Public sector hunger for quality offices is driving the lowest vacancy rate in Canberra for 14 years.
New data from JLL Research shows a March quarter vacancy rate of 5.5 per cent, down from 5.7 per cent in the previous quarter and a prime vacancy rate of 2.8 per cent, down from 3.6 per cent.
Canberra’s office market remains the tightest in the country, but also one of the most stable thanks to quality assets and reliable tenants such as the Australian Government and top national companies.
The national CBD office market vacancy rate fell by 0.2 percentage points to 13.5 per cent in the March quarter.
An additional 12,600 square metres of office space was taken up in the first quarter of 2022, after 35,800 sqm in 2021, most of which was in prime-grade space (33,000 sqm).
The ACT Government occupied the pre-leased space at 15 Constitution Avenue (9000 sqm) and 3 Constitution Avenue (7500 sqm), where renovations were completed in this year’s first quarter.
Defence Housing Australia vacated 4300 sqm at 22 Brisbane Avenue, Barton, and relocated to Gungahlin, and Services Australia vacated 1500 sqm at 13 Lonsdale Street in Braddon and merged into Gungahlin and Belconnen service centres.
A switch to residential development meant the loss of 220 Northbourne Avenue’s 7900 sqm to supply but 161,000 sqm of space is under construction across eight developments, including the refurbishment at 5 Constitution Avenue (12,000 sqm).
The first of these expected to be completed – 6 Brindabella Circuit (21,000 sqm) at Brindabella Business Park – is due this quarter.
Morris Property Group’s One City Hill project on Section 63 is the largest office development in the pipeline with 40,000 sqm of office space under construction.
The new owner of Lovett Tower in Woden has dropped already approved plans to convert the mothballed office building to a Build to Rent operation and will now refurbish its 25,000 sqm of office floorspace to A-Grade standard.
Total stock increased by 8700 sqm to 2.1 million in the second quarter.
JLL’s head of Office Leasing – ACT, Andrew Balzanelli said leasing activity had been quite solid based on a growing public sector and more outsourcing.
“There’s been growth in key areas of the Department of Finance, Defence, security and cyber security,” he said.
“So there’s lots of growth industries and that’s creating demand for office accommodation, particularly in small tenancies sub-500 square metres. Then, larger organisations are always looking for better efficiencies and quality.”
These included better floor plate design to accommodate more people in more effective working environments.
“Since COVID, people want to be in better quality offices, offering better services and amenities, a better ability to have a working environment that is not a chicken coop-type environment,” Mr Balzanelli said.
“That is continually placing demand on good quality, be it refurbished office buildings or brand new buildings.”
He said competitive owners had to continually upgrade their accommodation and ensure the quality of amenities and services, including cafes, end-of-trip facilities and natural light.
That was pushing up rents. Prime net effective rents increased 0.5 per cent for prime offices and secondary net effective rents 1.2 per cent.
Mr Balzanelli said offices were also becoming more flexible post-COVID but talk of their demise due to the number of people who took to working at home was premature.
“Many organisations were suggesting they would halve their office accommodation because we just didn’t know what it was going to be like,” he said.
“It’s taught us we can work remotely, but collaborating with your colleagues, brainstorming, coming up with innovative ideas is very hard to do over Teams.
“It’s a lot easier to do when you’re together in an environment that offers a safe, friendly work area.”
Mr Balzanelli said the election would temper demand in the second quarter of 2022 but it would pick up again in the second half of the year.
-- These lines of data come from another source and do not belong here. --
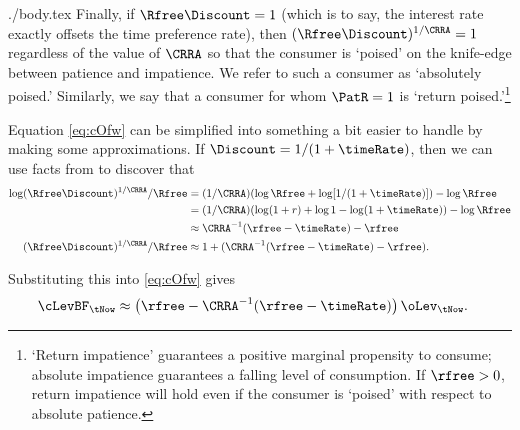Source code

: \documentclass{handout}
\begin{document}
\begin{verbatimwrite}{./body.tex}
Finally, if $\Rfree\Discount=1$ (which is to say, the interest rate
exactly offsets the time preference rate), then $(\Rfree\Discount)^{1/\CRRA}=1$ regardless of the value of
$\CRRA$ so that the consumer is `poised' on the knife-edge between
patience and impatience.  We refer to
such a consumer as `absolutely poised.'  Similarly, we say that a consumer for
whom $\PatR=1$ is `return poised.'\footnote{`Return impatience' guarantees a positive marginal propensity to consume; absolute
impatience guarantees a falling level of consumption.  If $\rfree > 0$, return impatience
will hold even if the consumer is `poised' with respect to absolute patience.}




Equation \eqref{eq:cOfw} can be simplified into something a bit 
easier to handle by making some approximations.  If $\Discount = 
1/(1+\timeRate)$, then we can use facts from  to discover that
\begin{equation*}\begin{gathered}\begin{aligned}
      \log (\Rfree\Discount)^{1/\CRRA}/\Rfree & =  (1/\CRRA) (\log \Rfree + \log [1/(1+\timeRate) ]) - \log \Rfree  \\
     & =  (1/\CRRA) (\log(1+r) + \log 1 - \log (1+\timeRate) ) - \log \Rfree  \\
         & \approx  \CRRA^{-1}(\rfree -\timeRate)  - \rfree 
\\      (\Rfree\Discount)^{1/\CRRA}/\Rfree & \approx  1+(\CRRA^{-1}(\rfree-\timeRate)-\rfree)
.
\end{aligned}\end{gathered}\end{equation*}

Substituting this into \eqref{eq:cOfw} gives
\begin{equation}\begin{gathered}\begin{aligned}
        \cLevBF_{\tNow} & \approx  \left(\rfree-\CRRA^{-1}(\rfree-\timeRate)\right)\oLev_{\tNow} \label{eq:capprox}
.
\end{aligned}\end{gathered}\end{equation}


\end{verbatimwrite}
\end{document}

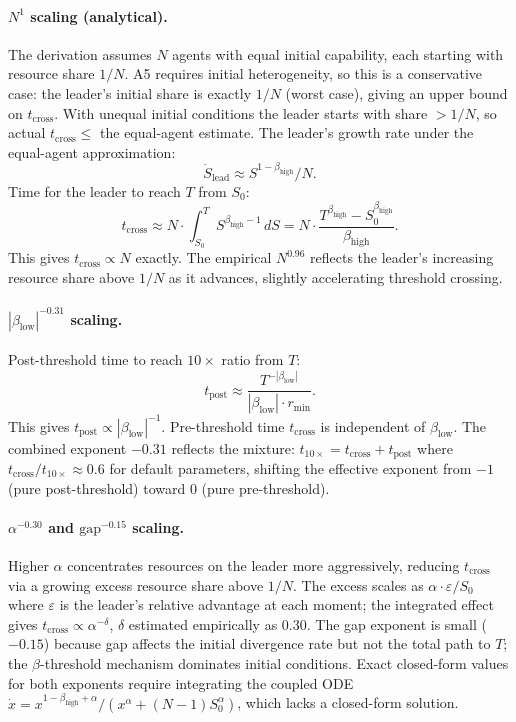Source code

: \documentclass[11pt,letterpaper]{article}
\theoremstyle{plain}
\theoremstyle{definition}
\theoremstyle{remark}
\newcommand{\betaH}{\beta_{\mathrm{high}}}
\newcommand{\betaL}{\beta_{\mathrm{low}}}
\newcommand{\tcross}{t_{\mathrm{cross}}}
\newcommand{\rmin}{r_{\min}}
\begin{document}
\paragraph{$N^1$ scaling (analytical).}
The derivation assumes $N$ agents with equal initial capability, each
starting with resource share $1/N$.
A5 requires initial heterogeneity, so this is a conservative case: the
leader's initial share is exactly $1/N$ (worst case), giving an upper bound
on $\tcross$.
With unequal initial conditions the leader starts with share $> 1/N$,
so actual $\tcross \leq$ the equal-agent estimate.
The leader's growth rate under the equal-agent approximation:
\[
  \dot{S}_{\mathrm{lead}} \approx S^{1-\betaH} / N.
\]
Time for the leader to reach $T$ from $S_0$:
\[
  \tcross \approx N \cdot \int_{S_0}^T S^{\betaH - 1}\,dS
  = N \cdot \frac{T^{\betaH} - S_0^{\betaH}}{\betaH}.
\]
This gives $\tcross \propto N$ exactly.
The empirical $N^{0.96}$ reflects the leader's increasing resource share
above $1/N$ as it advances, slightly accelerating threshold crossing.

\paragraph{$|\betaL|^{-0.31}$ scaling.}
Post-threshold time to reach $10\times$ ratio from $T$:
\[
  t_{\mathrm{post}} \approx \frac{T^{-|\betaL|}}{|\betaL| \cdot \rmin}.
\]
This gives $t_{\mathrm{post}} \propto |\betaL|^{-1}$.
Pre-threshold time $\tcross$ is independent of $\betaL$.
The combined exponent $-0.31$ reflects the mixture: $t_{10\times} = \tcross + t_{\mathrm{post}}$
where $\tcross / t_{10\times} \approx 0.6$ for default parameters, shifting the
effective exponent from $-1$ (pure post-threshold) toward 0 (pure pre-threshold).

\paragraph{$\alpha^{-0.30}$ and $\mathrm{gap}^{-0.15}$ scaling.}
Higher $\alpha$ concentrates resources on the leader more aggressively,
reducing $\tcross$ via a growing excess resource share above $1/N$.
The excess scales as $\alpha \cdot \varepsilon / S_0$ where $\varepsilon$ is
the leader's relative advantage at each moment; the integrated effect gives
$\tcross \propto \alpha^{-\delta}$, $\delta$ estimated empirically as 0.30.
The gap exponent is small ($-0.15$) because gap affects the initial divergence
rate but not the total path to $T$; the $\beta$-threshold mechanism dominates
initial conditions.
Exact closed-form values for both exponents require integrating the coupled ODE
$\dot{x} = x^{1-\betaH+\alpha}/(x^\alpha + (N-1)S_0^\alpha)$, which lacks a
closed-form solution.
\end{document}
JLL’s Office Leasing director, Aaron Green said the supply pipeline was forecast to be strong for the remainder of 2022, with developers focused on creating new precincts and hubs.
The Canberra vacancy rate was projected to rise given the amount of office projects expected to finish in 2022.
“However, the capital city will remain Australia’s tightest CBD office market over 2022, given the remarkable resilience of the Canberra market,” he said.
“JLL Research projects the headline vacancy rate to remain in the single-digit territory over the next three years.”